Мне очень хотелось, чтобы Петын снял гимнастерку, тогда я увидел бы его рану. Я никогда не видел огнестрельного ранения. И еще я помню, что у Петына на груди была очень красивая наколка. Там были три карты, бутылка и женщина с рыбьим хвостом. Под всем этим было еще вытатуировано: «Нет в жизни счастья!»

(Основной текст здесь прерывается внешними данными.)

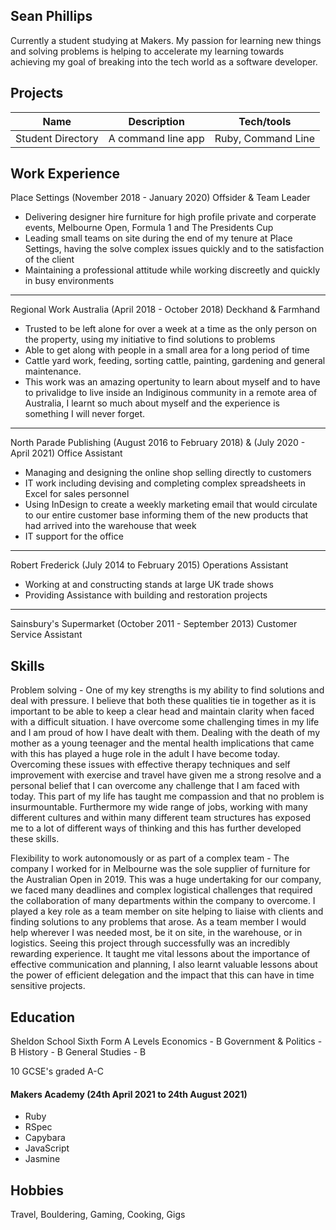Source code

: ## Sean Phillips

Currently a student studying at Makers. My passion for learning new things and solving problems is helping to accelerate my 
learning towards achieving my goal of breaking into the tech world as a software developer.

## Projects

| Name                         | Description       | Tech/tools        |
| ---------------------------- | ----------------- | ----------------- |
| Student Directory            | A command line app| Ruby, Command Line|


## Work Experience
Place Settings (November 2018 - January 2020)
Offsider & Team Leader
- Delivering designer hire furniture for high profile private and corperate events, Melbourne Open, Formula 1 and The Presidents Cup
- Leading small teams on site during the end of my tenure at Place Settings, having the solve complex issues quickly and to the 
  satisfaction of the client
- Maintaining a professional attitude while working discreetly and quickly in busy environments
-------------------------------------------------------------
Regional Work Australia (April 2018 - October 2018)
Deckhand & Farmhand
- Trusted to be left alone for over a week  at a time as the only person on the property, using my initiative to find solutions to problems
- Able to get along with people in a small area for a long period of time
- Cattle yard work, feeding, sorting cattle, painting, gardening and general maintenance.
- This work was an amazing opertunity to learn about myself and to have to privalidge to live inside an Indiginous community in 
  a remote area of Australia, I learnt so much about myself and the experience is something I will never forget. 
-------------------------------------------------------------
North Parade Publishing (August 2016 to February 2018) & (July 2020 - April 2021)
Office Assistant
- Managing and designing the online shop selling directly to customers
- IT work including devising and completing complex spreadsheets in Excel for sales personnel
- Using InDesign to create a weekly marketing email that would circulate to our entire customer base informing them 
  of the new products that had arrived into the warehouse that week
- IT support for the office
-------------------------------------------------------------
Robert Frederick (July 2014 to February 2015)
Operations Assistant
- Working at and constructing stands at large UK trade shows
- Providing Assistance with building and restoration projects
-------------------------------------------------------------
Sainsbury's Supermarket (October 2011 - September 2013)
Customer Service Assistant

## Skills

Problem solving - One of my key strengths is my ability to find solutions and deal with pressure. I believe that both these qualities tie in together as it is important to be able to keep a clear head and maintain clarity when faced with a difficult situation. I have overcome some challenging times in my life and I am proud of how I have dealt with them. Dealing with the death of my mother as a young teenager and the mental health implications that came with this has played a huge role in the adult I have become today. Overcoming these issues with effective therapy techniques and self improvement with exercise and travel have given me a strong resolve and a personal belief that I can overcome any challenge that I am faced with today. This part of my life has taught me compassion and that no problem is insurmountable. Furthermore my wide range of jobs, working with many different cultures and within many different team structures has exposed me to a lot of different ways of thinking and this has further developed these skills. 

Flexibility to work autonomously or as part of a complex team -  The company I worked for in Melbourne was the sole supplier of furniture for the Australian Open in 2019. This was a huge undertaking for our company, we faced many deadlines and complex logistical challenges that required the collaboration of many departments within the company to overcome. I played a key role as a team member on site helping to liaise with clients and finding solutions to any problems that arose. As a team member I would help wherever I was needed most, be it on site, in the warehouse, or in logistics. Seeing this project through successfully was an incredibly rewarding experience. It taught me vital lessons about the importance of effective communication and planning, I also learnt valuable lessons about the power of efficient delegation and the impact that this can have in time sensitive projects. 


## Education

Sheldon School Sixth Form
A Levels
Economics - B
Government & Politics - B
History - B
General Studies - B

10 GCSE's graded A-C

#### Makers Academy (24th April 2021 to 24th August 2021)
- Ruby
- RSpec
- Capybara
- JavaScript
- Jasmine

## Hobbies

Travel, Bouldering, Gaming, Cooking, Gigs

Когда мы с Шуркой впервые увидели у Петына эту наколку, мы тоже решили что-нибудь себе выколоть. Шурка хотел на левой руке выколоть свое имя, но ему тогда помешал отец. Выпорол ремнем. Получились только две палочки от буквы «ш». А я хотел выколоть себе что-нибудь покрасивее, например, орла, несущего в когтях сына капитана Гранта. Я даже перерисовал эту картинку из книжки, но до наколки дело не дошло. Нас отправили в пионерлагерь, а там против наколок сильно боролись.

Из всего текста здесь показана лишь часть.